Choctaw Livestock Show an opportunity for Ag Youth

Photo by the Choctaw Nation Winning caps off a lot of effort and time for students in the Choctaw Nation Livestock Show, such as this Grand Champion from last year.

Choctaw Nation release

DURANT — In answer to “Where’s the Beef?”— in southeastern Oklahoma, it’s headed to the 2018 Choctaw Nation Livestock Show, along with sheep, goats and swine. Also, on hand will be hundreds of teens, their family members, school Ag teachers and Oklahoma State University Extension educators.

The annual livestock show for members of 4-H and FFA will take place Feb. 3-4 again at two locations, Wilburton and Durant. It is a major event for the young people to show their swine, goats, sheep, heifers and steers.

While the students must be in third through 12th grades, be no older than 19 and have a Certificate of Degree of Indian Blood (CDIB), there are no boundary guidelines again this year. Participants are not required to reside or attend school within the 10 and a half counties of the Choctaw Nation, making an impressive turnout.

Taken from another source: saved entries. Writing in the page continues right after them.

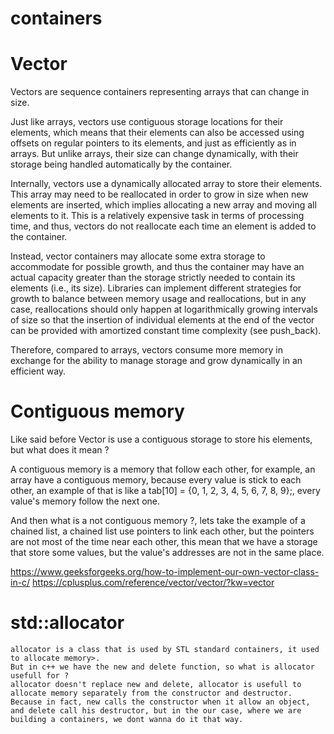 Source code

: # containers

# Vector

  Vectors are sequence containers representing arrays that can change in size.

  Just like arrays, vectors use contiguous storage locations for their elements, which means that their elements can also be accessed using offsets on       regular pointers to its elements, and just as efficiently as in arrays. But unlike arrays, their size can change dynamically, with their storage being     handled automatically by the container.

  Internally, vectors use a dynamically allocated array to store their elements. This array may need to be reallocated in order to grow in size when new      elements are inserted, which implies allocating a new array and moving all elements to it. This is a relatively expensive task in terms of processing      time, and thus, vectors do not reallocate each time an element is added to the container.

   Instead, vector containers may allocate some extra storage to accommodate for possible growth, and thus the container may have an actual capacity          greater than the storage strictly needed to contain its elements (i.e., its size). Libraries can implement different strategies for growth to balance      between memory usage and reallocations, but in any case, reallocations should only happen at logarithmically growing intervals of size so that the          insertion of individual elements at the end of the vector can be provided with amortized constant time complexity (see push_back).

  Therefore, compared to arrays, vectors consume more memory in exchange for the ability to manage storage and grow dynamically in an efficient way.

  # Contiguous memory
  
  Like said before Vector is use a contiguous storage to store his elements, but what does it mean ?

  A contiguous memory is a memory that follow each other, for example, an array have a contiguous memory, because every value is stick to each other, an     example of that is like a tab[10] = {0, 1, 2, 3, 4, 5, 6, 7, 8, 9};, every value's memory follow the next one.

  And then what is a not contiguous memory ?, lets take the example of a chained list, a chained list use pointers to link each other, but the pointers are     not most of the time near each other, this mean that we have a storage that store some values, but the value's addresses are not in the same place.

  https://www.geeksforgeeks.org/how-to-implement-our-own-vector-class-in-c/
  https://cplusplus.com/reference/vector/vector/?kw=vector
  
  # std::allocator 
    allocator is a class that is used by STL standard containers, it used to allocate memory>.
    But in c++ we have the new and delete function, so what is allocator usefull for ?
    allocator doesn't replace new and delete, allocator is usefull to allocate memory separately from the constructor and destructor.
    Because in fact, new calls the constructor when it allow an object, and delete call his destructor, but in the our case, where we are building a containers, we dont wanna do it that way.

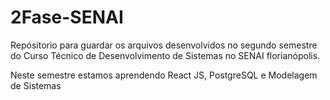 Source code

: # 2Fase-SENAI
Repósitorio para guardar os arquivos desenvolvidos no 
segundo semestre do Curso Técnico de Desenvolvimento de Sistemas no
SENAI florianópolis.

Neste semestre estamos aprendendo React JS, PostgreSQL e 
Modelagem de Sistemas
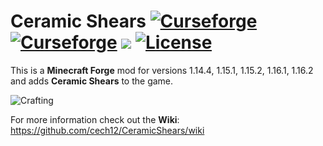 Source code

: # Ceramic Shears [![Curseforge](http://cf.way2muchnoise.eu/full_ceramic-shears_downloads.svg)](https://www.curseforge.com/minecraft/mc-mods/ceramic-shears) [![Curseforge](http://cf.way2muchnoise.eu/versions/For%20MC_ceramic-shears_all.svg)](https://www.curseforge.com/minecraft/mc-mods/ceramic-shears/files)  [![](https://img.shields.io/discord/752506676719910963.svg?style=flat&color=informational&logo=discord&label=Discord)](https://discord.gg/gRUFH5t) [![License](https://img.shields.io/github/license/cech12/CeramicShears)](http://opensource.org/licenses/MIT)

This is a **Minecraft Forge** mod for versions 1.14.4, 1.15.1, 1.15.2, 1.16.1, 1.16.2 and adds **Ceramic Shears** to the game.

![Crafting](https://raw.githubusercontent.com/cech12/CeramicShears/1.14.4/material/crafting.png)
           
For more information check out the **Wiki**: https://github.com/cech12/CeramicShears/wiki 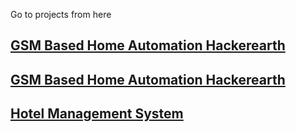 Go to projects from here <br>

## [GSM Based Home Automation Hackerearth](/projects/gha/GHA_HackerEarth)

## [GSM Based Home Automation Hackerearth](/projects/gha/GHA_report)

## [Hotel Management System](/projects/abchotels)
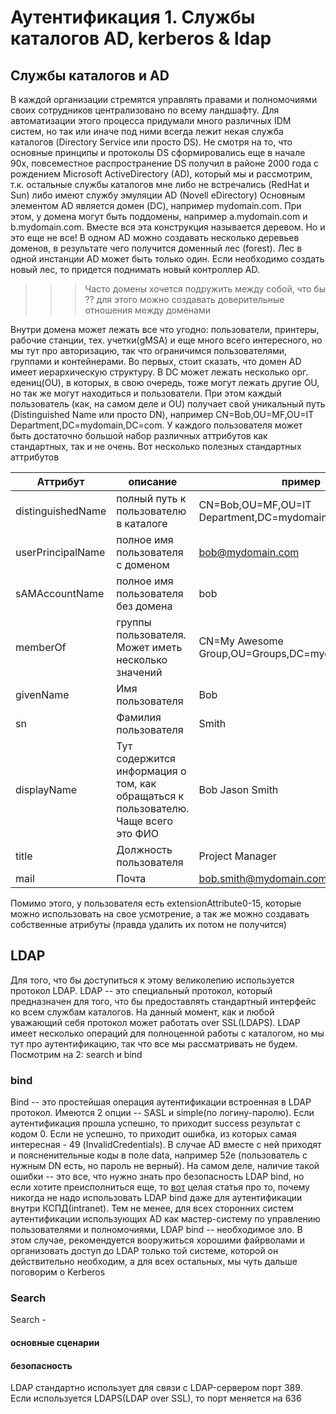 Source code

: # Аутентификация 1. Службы каталогов AD, kerberos & ldap
## Службы каталогов и AD
В каждой организации стремятся управлять правами и полномочиями своих сотрудников централизовано по всему ландшафту. Для автоматизации этого процесса придумали много различных IDM систем, но так или иначе под ними всегда лежит некая служба каталогов (Directory Service или просто DS). Не смотря на то, что основные принципы и протоколы DS сформировались еще в начале 90х, повсеместное распространение DS получил в районе 2000 года с рождением Microsoft ActiveDirectory (AD), который мы и рассмотрим, т.к. остальные службы каталогов мне либо не встречались (RedHat и Sun) либо имеют службу эмуляции AD (Novell eDirectory)
Основным элементом AD является домен (DC), например mydomain.com. При этом, у домена могут быть поддомены, например a.mydomain.com и b.mydomain.com. Вместе вся эта конструкция называется деревом. Но и это еще не все! В одном AD можно создавать несколько деревьев доменов, в результате чего получится доменный лес (forest). Лес в одной инстанции AD может быть только один. Если необходимо создать новый лес, то придется поднимать новый контроллер AD.
>>> Часто домены хочется подружить между собой, что бы ?? для этого можно создавать доверительные отношения между доменами

Внутри домена может лежать все что угодно: пользователи, принтеры, рабочие станции, тех. учетки(gMSA) и еще много всего интересного, но мы тут про авторизацию, так что ограничимся пользователями, группами и контейнерами. Во первых, стоит сказать, что домен AD имеет иерархическую структуру. В DC может лежать несколько орг. едениц(OU), в которых, в свою очередь, тоже могут лежать другие OU, но так же могут находиться и пользователи. При этом каждый пользователь (как, на самом деле и OU) получает свой уникальный путь (Distinguished Name или просто DN), например CN=Bob,OU=MF,OU=IT Department,DC=mydomain,DC=com. 
У каждого пользователя может быть достаточно большой набор различных аттрибутов как стандартных, так и не очень. Вот несколько полезных стандартных аттрибутов

| Аттрибут | описание | пример |
| --- | --- | ---- |
| distinguishedName | полный путь к пользователю в каталоге | CN=Bob,OU=MF,OU=IT Department,DC=mydomain,DC=com |
| userPrincipalName | полное имя пользователя с доменом | bob@mydomain.com |
| sAMAccountName | полное имя пользователя без домена | bob |
| memberOf | группы пользователя. Может иметь несколько значений | CN=My Awesome Group,OU=Groups,DC=mydomain,DC=com |
| givenName | Имя пользователя | Bob |
| sn | Фамилия пользователя | Smith |
| displayName | Тут содержится информация о том, как обращаться к пользователю. Чаще всего это ФИО | Bob Jason Smith |
| title | Должность пользователя | Project Manager |
| mail | Почта | bob.smith@mydomain.com |

Помимо этого, у пользователя есть extensionAttribute0-15, которые можно использовать на свое усмотрение, а так же можно создавать собственные атрибуты (правда удалить их потом не получится)
## LDAP
Для того, что бы доступиться к этому великолепию используется протокол LDAP. LDAP -- это специальный протокол, который предназначен для того, что бы предоставлять стандартный интерфейс ко всем службам каталогов. На данный момент, как и любой уважающий себя протокол может работать over SSL(LDAPS). LDAP имеет несколько операций для полноценной работы с каталогом, но мы тут про аутентификацию, так что все мы рассматривать не будем. Посмотрим на 2: search и bind

### bind
Bind -- это простейшая операция аутентификации встроенная в LDAP протокол. Имеются 2 опции -- SASL и simple(по логину-паролю). Если аутентификация прошла успешно, то приходит success результат с кодом 0. Если не успешно, то приходит ошибка, из которых самая интересная - 49 (InvalidCredentials). В случае AD вместе с ней приходят и поясненительные коды в поле data, например 52e (пользователь с нужным DN есть, но пароль не верный). На самом деле, наличие такой ошибки -- это все, что нужно знать про безопасность LDAP bind, но если хотите преисполниться еще, то [вот](https://habr.com/ru/companies/avanpost/articles/484186/) целая статья про то, почему никогда не надо использовать LDAP bind даже для аутентификации внутри КСПД(intranet). Тем не менее, для всех сторонних систем аутентификации использующих AD как мастер-систему по управлению пользователями и полномочиями, LDAP bind -- необходимое зло. В этом случае, рекомендуется вооружиться хорошими файрволами и организовать доступ до LDAP только той системе, которой он действительно необходим, а для всех остальных, мы чуть дальше поговорим о Kerberos

### Search
Search - 
#### основные сценарии
#### безопасность
LDAP стандартно использует для связи с LDAP-сервером порт 389. Если используется LDAPS(LDAP over SSL), то порт меняется на 636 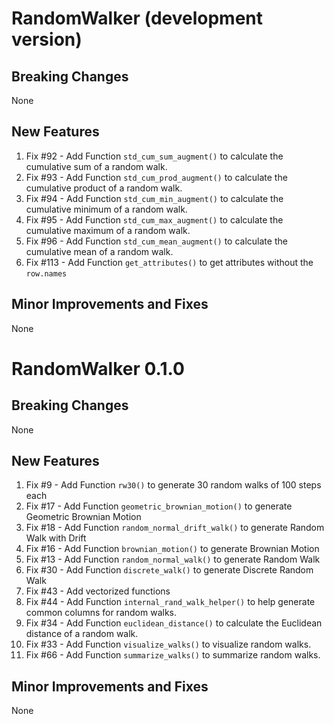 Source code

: # RandomWalker (development version)

## Breaking Changes
None

## New Features
1. Fix #92 - Add Function `std_cum_sum_augment()` to calculate the cumulative 
sum of a random walk.
2. Fix #93 - Add Function `std_cum_prod_augment()` to calculate the cumulative
product of a random walk.
3. Fix #94 - Add Function `std_cum_min_augment()` to calculate the cumulative
minimum of a random walk.
4. Fix #95 - Add Function `std_cum_max_augment()` to calculate the cumulative
maximum of a random walk.
5. Fix #96 - Add Function `std_cum_mean_augment()` to calculate the cumulative
mean of a random walk.
6. Fix #113 - Add Function `get_attributes()` to get attributes without the `row.names`

## Minor Improvements and Fixes
None

# RandomWalker 0.1.0

## Breaking Changes
None

## New Features
1. Fix #9 - Add Function `rw30()` to generate 30 random walks of 100 steps each
2. Fix #17 - Add Function `geometric_brownian_motion()` to generate Geometric Brownian Motion
3. Fix #18 - Add Function `random_normal_drift_walk()` to generate Random Walk with Drift
4. Fix #16 - Add Function `brownian_motion()` to generate Brownian Motion
5. Fix #13 - Add Function `random_normal_walk()` to generate Random Walk
6. Fix #30 - Add Function `discrete_walk()` to generate Discrete Random Walk
7. Fix #43 - Add vectorized functions
8. Fix #44 - Add Function `internal_rand_walk_helper()` to help generate common
columns for random walks.
9. Fix #34 - Add Function `euclidean_distance()` to calculate the Euclidean distance
of a random walk.
10. Fix #33 - Add Function `visualize_walks()` to visualize random walks.
11. Fix #66 - Add Function `summarize_walks()` to summarize random walks.

## Minor Improvements and Fixes
None
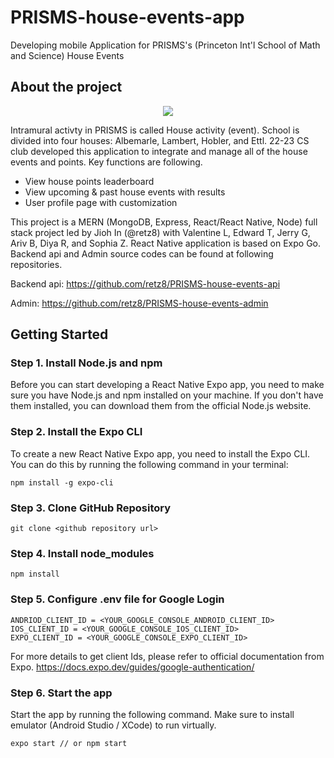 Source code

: # PRISMS-house-events-app
Developing mobile Application for PRISMS's (Princeton Int'l School of Math and Science) House Events

## About the project
<p align="center"><img src="https://user-images.githubusercontent.com/54821805/229265377-0f1ef712-fa24-4b94-b6e8-cb1d321a7848.png"></p>

Intramural activty in PRISMS is called House activity (event). School is divided into four houses: Albemarle, Lambert, Hobler, and Ettl. 
22-23 CS club developed this application to integrate and manage all of the house events and points. Key functions are following.

* View house points leaderboard
* View upcoming & past house events with results
* User profile page with customization

This project is a MERN (MongoDB, Express, React/React Native, Node) full stack project led by Jioh In (@retz8) with Valentine L, Edward T, Jerry G, Ariv B, Diya R, and Sophia Z. React Native application is based on Expo Go.
Backend api and Admin source codes can be found at following repositories.

Backend api: https://github.com/retz8/PRISMS-house-events-api

Admin: https://github.com/retz8/PRISMS-house-events-admin

## Getting Started
### Step 1. Install Node.js and npm
Before you can start developing a React Native Expo app, you need to make sure you have Node.js and npm installed on your machine. If you don't have them installed, you can download them from the official Node.js website.

### Step 2. Install the Expo CLI
To create a new React Native Expo app, you need to install the Expo CLI. You can do this by running the following command in your terminal:

    npm install -g expo-cli

### Step 3. Clone GitHub Repository

    git clone <github repository url>

### Step 4. Install node_modules

    npm install

### Step 5. Configure .env file for Google Login

    ANDRIOD_CLIENT_ID = <YOUR_GOOGLE_CONSOLE_ANDROID_CLIENT_ID>
    IOS_CLIENT_ID = <YOUR_GOOGLE_CONSOLE_IOS_CLIENT_ID>
    EXPO_CLIENT_ID = <YOUR_GOOGLE_CONSOLE_EXPO_CLIENT_ID>

For more details to get client Ids, please refer to official documentation from Expo. https://docs.expo.dev/guides/google-authentication/

### Step 6. Start the app

Start the app by running the following command. Make sure to install emulator (Android Studio / XCode) to run virtually.
    
    expo start // or npm start


   
    
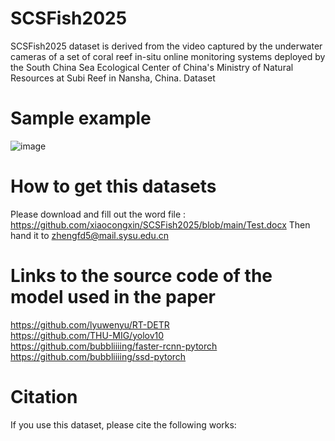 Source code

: # SCSFish2025
SCSFish2025 dataset is derived from the video captured by the underwater cameras of a set of coral reef in-situ online monitoring systems deployed by the South China Sea Ecological Center of China's Ministry of Natural Resources at Subi Reef in Nansha, China.
Dataset
# Sample example
![image](https://github.com/user-attachments/assets/12304041-bf9a-4ad7-8f11-e653f85dc0e0)
# How to get this datasets
Please download and fill out the word file :  https://github.com/xiaocongxin/SCSFish2025/blob/main/Test.docx
Then hand it to zhengfd5@mail.sysu.edu.cn
# Links to the source code of the model used in the paper
https://github.com/lyuwenyu/RT-DETR  
https://github.com/THU-MIG/yolov10  
https://github.com/bubbliiiing/faster-rcnn-pytorch  
https://github.com/bubbliiiing/ssd-pytorch   
# Citation
If you use this dataset, please cite the following works:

Jody House, manager of the Choctaw Nation Agricultural Outreach program, said, “There were 955 animals in both shows last year.”

Advanced registration deadline has passed, but entries are still being accepted. Applications along with a complete list of guidelines, breed categories and show times can be found at For additional information, call Ag Outreach at 580-924-8280 Ext. 2986.

The livestock show, long sponsored by Jones Academy, is getting a boost from assistance by the Choctaw Nation Agricultural Outreach program.

As Lindsey Young of the Choctaw Nation Finance Department explained, “When the show first began it fell under Jones Academy because that was the tribe’s only Ag program at the time. But now we’ve grown and diversified.” Young, who has handled the fees and other financials of the event for more than a decade, will continue that duty.

“We didn’t make too many changes,” said House. As always, he said, “The show will be held the first weekend in February, same weekend since it started.”

Larriann Chambers, 24, of Tushka, is a good example for not changing up a successful formula too much. Chambers entered sheep, goats and pigs in the Choctaw Livestock Shows in Durant from the 7th grade through her senior year. Now she works for Choctaw Nation Ag Outreach and will be helping run the show for a second year.

“I always entered the Choctaw Show,” Chambers said about her years at Tushka High School and earlier. “I had two younger sisters, they entered it too. It was one that we looked forward to every year.  It was one of our favorite shows.”

It remains important to her on this side as well. “It’s special to still be a part of it because I can contribute to the youth and their future now.”